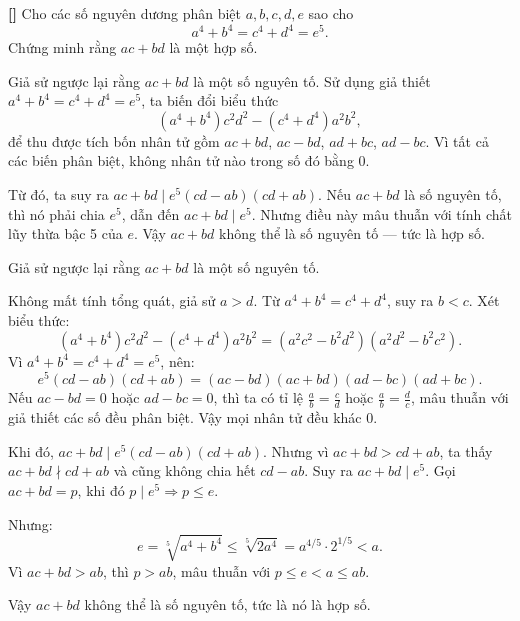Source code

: \documentclass[../04-diophantine-equations.tex]{subfiles}
\begin{document}
\begin{example*}\label{example:USA-2015-MO-P5}\textbf{[]}
	Cho các số nguyên dương phân biệt \( a, b, c, d, e \) sao cho
	\[
		a^4 + b^4 = c^4 + d^4 = e^5.
	\]
	Chứng minh rằng \( ac + bd \) là một hợp số.
\end{example*}

\begin{story*}
	Giả sử ngược lại rằng \( ac + bd \) là một số nguyên tố.  
	Sử dụng giả thiết \( a^4 + b^4 = c^4 + d^4 = e^5 \), ta biến đổi biểu thức
	\[
		(a^4 + b^4)c^2d^2 - (c^4 + d^4)a^2b^2,
	\]
	để thu được tích bốn nhân tử gồm \( ac + bd \), \( ac - bd \), \( ad + bc \), \( ad - bc \).  
	Vì tất cả các biến phân biệt, không nhân tử nào trong số đó bằng 0.

	Từ đó, ta suy ra \( ac + bd \mid e^5(cd - ab)(cd + ab) \). Nếu \( ac + bd \) là số nguyên tố, thì nó phải chia \( e^5 \), dẫn đến \( ac + bd \mid e^5 \).  
	Nhưng điều này mâu thuẫn với tính chất lũy thừa bậc 5 của \( e \). Vậy \( ac + bd \) không thể là số nguyên tố — tức là hợp số.
\end{story*}

\bigbreak

\begin{soln}\footnotemark
	Giả sử ngược lại rằng \(ac + bd\) là một số nguyên tố.

	Không mất tính tổng quát, giả sử \(a > d\). Từ \(a^4 + b^4 = c^4 + d^4\), suy ra \(b < c\).  
	Xét biểu thức:
	\[
		(a^4 + b^4)c^2d^2 - (c^4 + d^4)a^2b^2
		= (a^2c^2 - b^2d^2)(a^2d^2 - b^2c^2).
	\]
	Vì \(a^4 + b^4 = c^4 + d^4 = e^5\), nên:
	\[
		e^5(cd - ab)(cd + ab) 
		= (ac - bd)(ac + bd)(ad - bc)(ad + bc).
	\]
	Nếu \(ac - bd = 0\) hoặc \(ad - bc = 0\), thì ta có tỉ lệ \(\tfrac{a}{b} = \tfrac{c}{d}\) hoặc \(\tfrac{a}{b} = \tfrac{d}{c}\), mâu thuẫn với giả thiết các số đều phân biệt.  
	Vậy mọi nhân tử đều khác 0.

	Khi đó, \( ac + bd \mid e^5(cd - ab)(cd + ab) \).  
	Nhưng vì \( ac + bd > cd + ab \), ta thấy \( ac + bd \nmid cd + ab \) và cũng không chia hết \( cd - ab \).  
	Suy ra \( ac + bd \mid e^5 \). Gọi \( ac + bd = p \), khi đó \( p \mid e^5 \Rightarrow p \le e \).  

	Nhưng:
	\[
		e = \sqrt[5]{a^4 + b^4} \le \sqrt[5]{2a^4} = a^{4/5} \cdot 2^{1/5} < a.
	\]
	Vì \( ac + bd > ab \), thì \( p > ab \), mâu thuẫn với \( p \le e < a \le ab \).  

	Vậy \( ac + bd \) không thể là số nguyên tố, tức là nó là hợp số.
\end{soln}

\end{document}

**Task objective**. The records above need to be reproduced exactly, with all images omitted.

**Solution to this problem**.
Source code

: \documentclass[../04-diophantine-equations.tex]{subfiles}
\begin{document}
\begin{example*}\label{example:USA-2015-MO-P5}\textbf{[]}
	Cho các số nguyên dương phân biệt \( a, b, c, d, e \) sao cho
	\[
		a^4 + b^4 = c^4 + d^4 = e^5.
	\]
	Chứng minh rằng \( ac + bd \) là một hợp số.
\end{example*}

\begin{story*}
	Giả sử ngược lại rằng \( ac + bd \) là một số nguyên tố.  
	Sử dụng giả thiết \( a^4 + b^4 = c^4 + d^4 = e^5 \), ta biến đổi biểu thức
	\[
		(a^4 + b^4)c^2d^2 - (c^4 + d^4)a^2b^2,
	\]
	để thu được tích bốn nhân tử gồm \( ac + bd \), \( ac - bd \), \( ad + bc \), \( ad - bc \).  
	Vì tất cả các biến phân biệt, không nhân tử nào trong số đó bằng 0.

	Từ đó, ta suy ra \( ac + bd \mid e^5(cd - ab)(cd + ab) \). Nếu \( ac + bd \) là số nguyên tố, thì nó phải chia \( e^5 \), dẫn đến \( ac + bd \mid e^5 \).  
	Nhưng điều này mâu thuẫn với tính chất lũy thừa bậc 5 của \( e \). Vậy \( ac + bd \) không thể là số nguyên tố — tức là hợp số.
\end{story*}

\bigbreak

\begin{soln}\footnotemark
	Giả sử ngược lại rằng \(ac + bd\) là một số nguyên tố.

	Không mất tính tổng quát, giả sử \(a > d\). Từ \(a^4 + b^4 = c^4 + d^4\), suy ra \(b < c\).  
	Xét biểu thức:
	\[
		(a^4 + b^4)c^2d^2 - (c^4 + d^4)a^2b^2
		= (a^2c^2 - b^2d^2)(a^2d^2 - b^2c^2).
	\]
	Vì \(a^4 + b^4 = c^4 + d^4 = e^5\), nên:
	\[
		e^5(cd - ab)(cd + ab) 
		= (ac - bd)(ac + bd)(ad - bc)(ad + bc).
	\]
	Nếu \(ac - bd = 0\) hoặc \(ad - bc = 0\), thì ta có tỉ lệ \(\tfrac{a}{b} = \tfrac{c}{d}\) hoặc \(\tfrac{a}{b} = \tfrac{d}{c}\), mâu thuẫn với giả thiết các số đều phân biệt.  
	Vậy mọi nhân tử đều khác 0.

	Khi đó, \( ac + bd \mid e^5(cd - ab)(cd + ab) \).  
	Nhưng vì \( ac + bd > cd + ab \), ta thấy \( ac + bd \nmid cd + ab \) và cũng không chia hết \( cd - ab \).  
	Suy ra \( ac + bd \mid e^5 \). Gọi \( ac + bd = p \), khi đó \( p \mid e^5 \Rightarrow p \le e \).  

	Nhưng:
	\[
		e = \sqrt[5]{a^4 + b^4} \le \sqrt[5]{2a^4} = a^{4/5} \cdot 2^{1/5} < a.
	\]
	Vì \( ac + bd > ab \), thì \( p > ab \), mâu thuẫn với \( p \le e < a \le ab \).  

	Vậy \( ac + bd \) không thể là số nguyên tố, tức là nó là hợp số.
\end{soln}

\end{document}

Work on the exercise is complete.